Dans plusieurs interviews, Coralie Fargeat a rendu hommage à Julia Ducournau, qui avait « laissé entrer les monstres à Cannes » avec son film Titane. La filiation apparaît avec le tournant gore final du film. Puisque changer les règles du jeu n’a pas l’air d’être au programme, ni sur le tapis rouge qui impose un dress code smoking et tenue de soirée, ni dans la vie de tous les jours, Coralie Fargeat propose de tout pulvériser. Agglutinant sur sa créature tous les attributs d’une beauté déformée, un sein à la place du nez, des bouches devant et derrière. Cette engeance est le fruit d’années d’indigestion, à ingurgiter les horreurs sonores des vieux porcs. Comme une Monique Wittig du grand écran, Coralie Fargeat transforme la matière, prend les mots au pied de la lettre, convoque les fluides environnants, renvoie la merde dans les yeux des mascus, transforme le tapis rouge en un fleuve sanguinolent. Une grande orgie d’immondices, un festin en forme de destination finale. C’est dégueulasse et pourtant jouissif.

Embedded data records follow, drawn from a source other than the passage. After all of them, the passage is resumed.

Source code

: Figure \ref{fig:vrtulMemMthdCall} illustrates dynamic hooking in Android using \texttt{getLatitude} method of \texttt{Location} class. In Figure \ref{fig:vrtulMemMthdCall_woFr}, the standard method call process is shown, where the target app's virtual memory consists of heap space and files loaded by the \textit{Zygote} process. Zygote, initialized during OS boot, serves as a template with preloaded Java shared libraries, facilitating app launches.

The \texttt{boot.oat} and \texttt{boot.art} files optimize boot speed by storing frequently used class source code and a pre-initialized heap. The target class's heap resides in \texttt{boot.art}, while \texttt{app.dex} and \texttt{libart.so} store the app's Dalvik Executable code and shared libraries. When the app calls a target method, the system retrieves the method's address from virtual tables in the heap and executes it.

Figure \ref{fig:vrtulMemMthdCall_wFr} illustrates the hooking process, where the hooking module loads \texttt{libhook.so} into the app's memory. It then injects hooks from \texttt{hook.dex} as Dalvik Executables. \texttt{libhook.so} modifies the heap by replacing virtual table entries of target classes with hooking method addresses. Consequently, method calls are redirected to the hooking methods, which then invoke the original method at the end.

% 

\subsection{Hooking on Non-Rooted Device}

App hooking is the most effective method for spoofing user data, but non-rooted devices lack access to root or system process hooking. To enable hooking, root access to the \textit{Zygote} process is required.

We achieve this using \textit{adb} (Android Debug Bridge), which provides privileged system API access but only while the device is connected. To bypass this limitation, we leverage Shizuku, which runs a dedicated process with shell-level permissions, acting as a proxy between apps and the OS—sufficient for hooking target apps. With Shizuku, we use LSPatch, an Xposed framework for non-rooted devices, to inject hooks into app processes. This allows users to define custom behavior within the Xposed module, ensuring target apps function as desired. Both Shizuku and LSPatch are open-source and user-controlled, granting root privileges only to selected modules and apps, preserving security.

L’épilogue présente le visage de Demi Moore, détaché de la masse informe qui lui servait de corps, elle se hisse jusqu’à l’étoile qu’Hollywood avait gravée à la star qu’elle était autrefois. Les morceaux de chair autour de son visage lui donnent l’allure d’une Médusa. On a envie d’y voir une malédiction : ceux qui s’aviseront encore de réduire le corps des femmes à l’harmonie de leurs courbes et à leur fraîcheur de leur teint seront changés en pierre. Des petites statues de Cronenberg ou de Sorrentino, qui salueraient le vieux game du male gaze entre copains. Pour celles qui révolutionnent véritablement le regard au cinéma, on réserverait les vraies consécrations.